Imunizantes seguem eficazes contra formas graves da doença e permanecem recomendados pelo PNI
A Anvisa aprovou a atualização da composição das vacinas contra a Covid-19 utilizadas no Brasil, incorporando a cepa LP.8.1 às formulações aprovadas, conforme recomendação mais recente da Organização Mundial da Saúde (OMS). A decisão, publicada em instrução normativa no dia 30 de junho, mantém também a autorização para uso da cepa JN.1, já presente em imunizantes atualmente aplicados no país.
As vacinas que contêm a cepa JN.1, como a Comirnaty (Pfizer) e a Spikevax (Adium), permanecem autorizadas, mesmo que os fabricantes optem por atualizações para a nova variante, LP.8.1. Ambas são descendentes da variante Ômicron e, segundo avaliação do Grupo Consultivo Técnico da OMS sobre Composição de Vacinas contra a Covid-19 (TAG-CO-VAC), continuam eficazes na prevenção de quadros graves e hospitalizações.

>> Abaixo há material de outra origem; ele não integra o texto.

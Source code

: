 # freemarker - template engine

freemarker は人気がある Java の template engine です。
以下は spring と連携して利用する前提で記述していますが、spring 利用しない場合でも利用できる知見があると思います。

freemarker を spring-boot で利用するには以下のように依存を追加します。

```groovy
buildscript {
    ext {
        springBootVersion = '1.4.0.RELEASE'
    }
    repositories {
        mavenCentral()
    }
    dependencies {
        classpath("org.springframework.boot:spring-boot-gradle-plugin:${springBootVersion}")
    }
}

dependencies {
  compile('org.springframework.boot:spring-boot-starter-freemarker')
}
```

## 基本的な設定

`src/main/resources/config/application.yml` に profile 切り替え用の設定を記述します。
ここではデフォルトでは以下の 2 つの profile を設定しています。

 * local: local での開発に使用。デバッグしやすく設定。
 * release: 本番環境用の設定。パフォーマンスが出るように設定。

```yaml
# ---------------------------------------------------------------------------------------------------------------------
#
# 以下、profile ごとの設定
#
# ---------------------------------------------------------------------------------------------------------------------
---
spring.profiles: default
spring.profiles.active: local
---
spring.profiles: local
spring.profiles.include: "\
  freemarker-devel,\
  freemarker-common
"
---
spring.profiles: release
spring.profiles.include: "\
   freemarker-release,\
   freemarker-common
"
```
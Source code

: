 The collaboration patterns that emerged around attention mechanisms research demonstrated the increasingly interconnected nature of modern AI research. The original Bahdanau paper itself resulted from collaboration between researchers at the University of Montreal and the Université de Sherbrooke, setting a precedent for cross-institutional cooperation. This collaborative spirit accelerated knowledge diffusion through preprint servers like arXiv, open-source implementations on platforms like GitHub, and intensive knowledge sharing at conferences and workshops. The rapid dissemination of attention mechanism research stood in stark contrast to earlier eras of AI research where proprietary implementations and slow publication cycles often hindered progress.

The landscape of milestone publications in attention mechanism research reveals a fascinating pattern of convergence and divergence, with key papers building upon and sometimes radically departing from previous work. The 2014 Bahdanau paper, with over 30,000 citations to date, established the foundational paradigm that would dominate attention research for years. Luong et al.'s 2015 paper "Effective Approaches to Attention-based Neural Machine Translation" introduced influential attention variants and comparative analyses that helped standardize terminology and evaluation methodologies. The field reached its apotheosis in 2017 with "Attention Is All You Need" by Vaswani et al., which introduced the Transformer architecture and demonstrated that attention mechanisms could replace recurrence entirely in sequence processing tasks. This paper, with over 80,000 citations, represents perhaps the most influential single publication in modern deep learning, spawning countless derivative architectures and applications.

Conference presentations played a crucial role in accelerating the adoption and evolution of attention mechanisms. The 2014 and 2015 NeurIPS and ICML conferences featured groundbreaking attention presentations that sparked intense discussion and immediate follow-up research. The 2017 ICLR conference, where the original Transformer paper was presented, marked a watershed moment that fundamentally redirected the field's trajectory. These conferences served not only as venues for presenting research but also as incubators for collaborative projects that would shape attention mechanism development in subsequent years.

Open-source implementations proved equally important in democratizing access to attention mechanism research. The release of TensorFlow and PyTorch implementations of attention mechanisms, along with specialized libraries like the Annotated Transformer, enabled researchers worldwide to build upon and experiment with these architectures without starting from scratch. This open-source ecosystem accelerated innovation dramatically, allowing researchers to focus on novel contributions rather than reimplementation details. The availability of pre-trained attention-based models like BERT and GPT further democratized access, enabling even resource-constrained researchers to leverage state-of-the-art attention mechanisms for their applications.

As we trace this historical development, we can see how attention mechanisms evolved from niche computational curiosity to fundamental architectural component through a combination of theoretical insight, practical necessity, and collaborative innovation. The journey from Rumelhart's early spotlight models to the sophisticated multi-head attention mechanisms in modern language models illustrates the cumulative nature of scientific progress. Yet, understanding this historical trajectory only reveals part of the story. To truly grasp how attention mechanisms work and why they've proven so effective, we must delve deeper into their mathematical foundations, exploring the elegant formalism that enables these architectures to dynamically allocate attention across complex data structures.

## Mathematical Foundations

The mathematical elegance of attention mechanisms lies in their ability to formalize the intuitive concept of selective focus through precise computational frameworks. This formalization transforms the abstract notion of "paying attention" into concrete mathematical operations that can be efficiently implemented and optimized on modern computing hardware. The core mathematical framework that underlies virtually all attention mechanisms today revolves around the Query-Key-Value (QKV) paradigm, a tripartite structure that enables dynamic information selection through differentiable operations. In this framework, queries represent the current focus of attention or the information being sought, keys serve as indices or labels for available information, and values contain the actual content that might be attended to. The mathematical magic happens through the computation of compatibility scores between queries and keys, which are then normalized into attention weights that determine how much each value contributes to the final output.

Imunização segue como medida essencial
A Anvisa reforça que a adoção de cepas diferentes nas formulações não altera a segurança nem a eficácia das vacinas. Todos os imunizantes aprovados passaram por rigorosa análise técnica e seguem recomendados como medida central de prevenção, especialmente para públicos prioritários e pessoas com maior risco de complicações. Independentemente da cepa utilizada, a orientação é que a população mantenha o esquema vacinal atualizado, conforme diretrizes do Programa Nacional de Imunizações (PNI).
Monitoramento contínuo e transparência
A Agência mantém acompanhamento permanente do cenário epidemiológico e das evidências científicas disponíveis, garantindo que eventuais atualizações nas orientações sobre o uso de vacinas sejam fundamentadas em dados robustos e internacionais. O compromisso da Anvisa permanece centrado na promoção da saúde pública e na transparência das decisões regulatórias.